Task goal:
Pictures aside, restate the records below exactly as written.

Listed entries:
↓

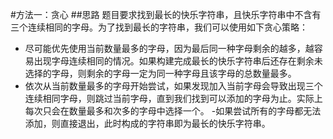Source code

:#方法一：贪心
##思路
题目要求找到最长的快乐字符串，且快乐字符串中不含有三个连续相同的字母。为了找到最长的字符串，我们可以使用如下贪心策略：
- 尽可能优先使用当前数量最多的字母，因为最后同一种字母剩余的越多，越容易出现字母连续相同的情况。如果构建完成最长的快乐字符串后还存在剩余未选择的字母，则剩余的字母一定为同一种字母且该字母的总数量最多。
- 依次从当前数量最多的字母开始尝试，如果发现加入当前字母会导致出现三个连续相同字母，则跳过当前字母，直到我们找到可以添加的字母为止。实际上每次只会在数量最多和次多的字母中选择一个。
-如果尝试所有的字母都无法添加，则直接退出，此时构成的字符串即为最长的快乐字符串。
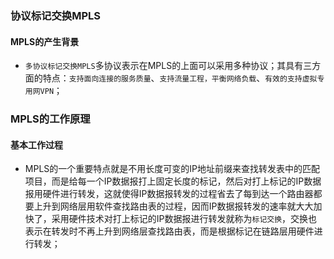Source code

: ### 协议标记交换MPLS
#### MPLS的产生背景
+ `多协议标记交换MPLS`多协议表示在MPLS的上面可以采用多种协议；其具有三方面的特点：`支持面向连接的服务质量`、`支持流量工程，平衡网络负载`、`有效的支持虚拟专用网VPN`；
### MPLS的工作原理
#### 基本工作过程
+ MPLS的一个重要特点就是不用长度可变的IP地址前缀来查找转发表中的匹配项目，而是给每一个IP数据报打上固定长度的标记，然后对打上标记的IP数据报用硬件进行转发，这就使得IP数据报转发的过程省去了每到达一个路由器都要上升到网络层用软件查找路由表的过程，因而IP数据报转发的速率就大大加快了，采用硬件技术对打上标记的IP数据报进行转发就称为`标记交换`，交换也表示在转发时不再上升到网络层查找路由表，而是根据标记在链路层用硬件进行转发；
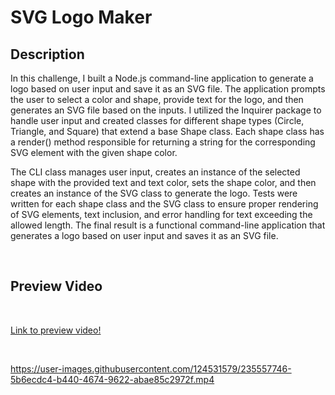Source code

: # SVG Logo Maker

## Description
In this challenge, I built a Node.js command-line application to generate a logo based on user input and save it as an SVG file. The application prompts the user to select a color and shape, provide text for the logo, and then generates an SVG file based on the inputs. I utilized the Inquirer package to handle user input and created classes for different shape types (Circle, Triangle, and Square) that extend a base Shape class. Each shape class has a render() method responsible for returning a string for the corresponding SVG element with the given shape color.

The CLI class manages user input, creates an instance of the selected shape with the provided text and text color, sets the shape color, and then creates an instance of the SVG class to generate the logo. Tests were written for each shape class and the SVG class to ensure proper rendering of SVG elements, text inclusion, and error handling for text exceeding the allowed length. The final result is a functional command-line application that generates a logo based on user input and saves it as an SVG file.

<br>

## Preview Video
<br>

[Link to preview video!](https://watch.screencastify.com/v/eNSukJrUtrxGAgDECpHc)

<br>


https://user-images.githubusercontent.com/124531579/235557746-5b6ecdc4-b440-4674-9622-abae85c2972f.mp4


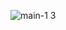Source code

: ![main-1 3](https://user-images.githubusercontent.com/63755291/168424288-4fbc97f4-7a68-46c4-be0f-c5cf2d239ae3.png)
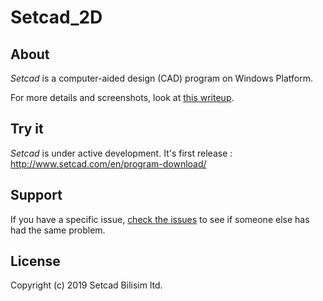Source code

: # Setcad_2D

## About
*Setcad* is a computer-aided design (CAD) program on Windows Platform.

For more details and screenshots, look at [this writeup](http://www.setcad.com).

## Try it
*Setcad* is under active development.  It's first release : http://www.setcad.com/en/program-download/

## Support

If you have a specific issue, [check the issues](https://github.com/Setcad/Setcad_2D/issues) to see if someone else has had the same problem.

## License

Copyright (c) 2019 Setcad Bilisim ltd.
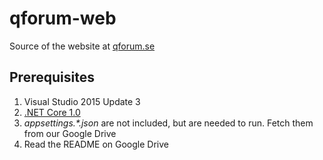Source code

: # qforum-web
Source of the website at [qforum.se](http://qforum.se)

## Prerequisites

1.  Visual Studio 2015 Update 3
2.  [.NET Core 1.0](https://www.microsoft.com/net/core#windows)
3.  _appsettings.*.json_ are not included, but are needed to run. Fetch them from our Google Drive
4.  Read the README on Google Drive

↑

Result:
Source code

:#方法一：贪心
##思路
题目要求找到最长的快乐字符串，且快乐字符串中不含有三个连续相同的字母。为了找到最长的字符串，我们可以使用如下贪心策略：
- 尽可能优先使用当前数量最多的字母，因为最后同一种字母剩余的越多，越容易出现字母连续相同的情况。如果构建完成最长的快乐字符串后还存在剩余未选择的字母，则剩余的字母一定为同一种字母且该字母的总数量最多。
- 依次从当前数量最多的字母开始尝试，如果发现加入当前字母会导致出现三个连续相同字母，则跳过当前字母，直到我们找到可以添加的字母为止。实际上每次只会在数量最多和次多的字母中选择一个。
-如果尝试所有的字母都无法添加，则直接退出，此时构成的字符串即为最长的快乐字符串。
Source code

: ### 协议标记交换MPLS
#### MPLS的产生背景
+ `多协议标记交换MPLS`多协议表示在MPLS的上面可以采用多种协议；其具有三方面的特点：`支持面向连接的服务质量`、`支持流量工程，平衡网络负载`、`有效的支持虚拟专用网VPN`；
### MPLS的工作原理
#### 基本工作过程
+ MPLS的一个重要特点就是不用长度可变的IP地址前缀来查找转发表中的匹配项目，而是给每一个IP数据报打上固定长度的标记，然后对打上标记的IP数据报用硬件进行转发，这就使得IP数据报转发的过程省去了每到达一个路由器都要上升到网络层用软件查找路由表的过程，因而IP数据报转发的速率就大大加快了，采用硬件技术对打上标记的IP数据报进行转发就称为`标记交换`，交换也表示在转发时不再上升到网络层查找路由表，而是根据标记在链路层用硬件进行转发；
Source code

: # SVG Logo Maker

## Description
In this challenge, I built a Node.js command-line application to generate a logo based on user input and save it as an SVG file. The application prompts the user to select a color and shape, provide text for the logo, and then generates an SVG file based on the inputs. I utilized the Inquirer package to handle user input and created classes for different shape types (Circle, Triangle, and Square) that extend a base Shape class. Each shape class has a render() method responsible for returning a string for the corresponding SVG element with the given shape color.

The CLI class manages user input, creates an instance of the selected shape with the provided text and text color, sets the shape color, and then creates an instance of the SVG class to generate the logo. Tests were written for each shape class and the SVG class to ensure proper rendering of SVG elements, text inclusion, and error handling for text exceeding the allowed length. The final result is a functional command-line application that generates a logo based on user input and saves it as an SVG file.

<br>

## Preview Video
<br>

[Link to preview video!](https://watch.screencastify.com/v/eNSukJrUtrxGAgDECpHc)

<br>


https://user-images.githubusercontent.com/124531579/235557746-5b6ecdc4-b440-4674-9622-abae85c2972f.mp4


Source code

: ![main-1 3](https://user-images.githubusercontent.com/63755291/168424288-4fbc97f4-7a68-46c4-be0f-c5cf2d239ae3.png)
Source code

: # Setcad_2D

## About
*Setcad* is a computer-aided design (CAD) program on Windows Platform.

For more details and screenshots, look at [this writeup](http://www.setcad.com).

## Try it
*Setcad* is under active development.  It's first release : http://www.setcad.com/en/program-download/

## Support

If you have a specific issue, [check the issues](https://github.com/Setcad/Setcad_2D/issues) to see if someone else has had the same problem.

## License

Copyright (c) 2019 Setcad Bilisim ltd.
Source code

: # qforum-web
Source of the website at [qforum.se](http://qforum.se)

## Prerequisites

1.  Visual Studio 2015 Update 3
2.  [.NET Core 1.0](https://www.microsoft.com/net/core#windows)
3.  _appsettings.*.json_ are not included, but are needed to run. Fetch them from our Google Drive
4.  Read the README on Google Drive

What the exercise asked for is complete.